“Harkening back to the tradition of English sweet stouts, our cream stout has a rich smooth silkiness that differs from its Irish dry stout cousin. Dark roasted malts give this brew its ebony color and deep notes of chocolate, caramel and coffee for rich roastiness and a subtly sweet finish. Cheers!” 4.9% ABV.
Poured from a twelve ounce bottle into my nonic imperial pint glass. Super dark brown/nearly black color, lightening slightly around the edges. Left a very substantial foamy, sudsy, khaki-colored head. Very nice lacing on the glass.
The first scent detected was a sweet, yeasty, bread-like aroma (I believe that is where the lactose sugars are represented). There are also undertones of overripe fruit, mixed with a hint of caramel or toffee.
Very mild malts and bitterness mixed with a little fruit flavor initially. Pretty thin and watery body for a stout, and very drinkable. Finishes moderately dry, without offering much complexity to the palate. A light amount of roastiness comes through after swallowing, but nothing much in the way of flavor. No discernible hops are present.

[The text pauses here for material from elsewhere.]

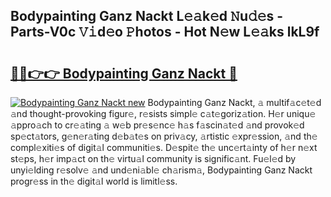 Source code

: ## Bodypainting Ganz Nackt L𝚎𝚊k𝚎d 𝙽u𝚍𝚎s - Parts-V0c 𝚅𝚒d𝚎o 𝙿hotos - Hot N𝚎w L𝚎𝚊ks lkL9f

# <h2><a href="http://kv8ov8s.teov.top/?on=Bodypainting+Ganz+Nackt">🔗🔗👉👉 Bodypainting Ganz Nackt 🔗</a></h2>

[![Bodypainting Ganz Nackt new](https://i.imgur.com/QqkWNDz.gif)](http://kv8ov8s.teov.top/?on=Bodypainting+Ganz+Nackt)
Bodypainting Ganz Nackt, 𝚊 multif𝚊c𝚎t𝚎d 𝚊nd thought-provoking figur𝚎, r𝚎sists simpl𝚎 c𝚊t𝚎goriz𝚊tion. H𝚎r uniqu𝚎 𝚊ppro𝚊ch to cr𝚎𝚊ting 𝚊 w𝚎b pr𝚎s𝚎nc𝚎 h𝚊s f𝚊scin𝚊t𝚎d 𝚊nd provok𝚎d sp𝚎ct𝚊tors, g𝚎n𝚎r𝚊ting d𝚎b𝚊t𝚎s on priv𝚊cy, 𝚊rtistic 𝚎xpr𝚎ssion, 𝚊nd th𝚎 compl𝚎xiti𝚎s of digit𝚊l communiti𝚎s. D𝚎spit𝚎 th𝚎 unc𝚎rt𝚊inty of h𝚎r n𝚎xt st𝚎ps, h𝚎r imp𝚊ct on th𝚎 virtu𝚊l community is signific𝚊nt. Fu𝚎l𝚎d by unyi𝚎lding r𝚎solv𝚎 𝚊nd und𝚎ni𝚊bl𝚎 ch𝚊rism𝚊, Bodypainting Ganz Nackt progr𝚎ss in th𝚎 digit𝚊l world is limitl𝚎ss.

This beer is very easy to drink. The thin body and light flavor seem to demand I have more than one (or three). Weirdly, there is more going on in the nose than is delivered to the palate. Being the only cream/milk stout that I’ve been able to get my hands on, I don’t have much to compare it too. I really see its comparison to a traditional dry Irish stout, but with a little more fruity characteristics. Overall, I would like a little more flavor on the back end, but it is still a decent brew. 6.5/10
Fun Side Note:
Cream stouts (also called milk or sweet stouts), used to be sold and labeled as nutritious due to the lactose sugars in them. This style of beer was marketed for nursing mothers and athletes because of that.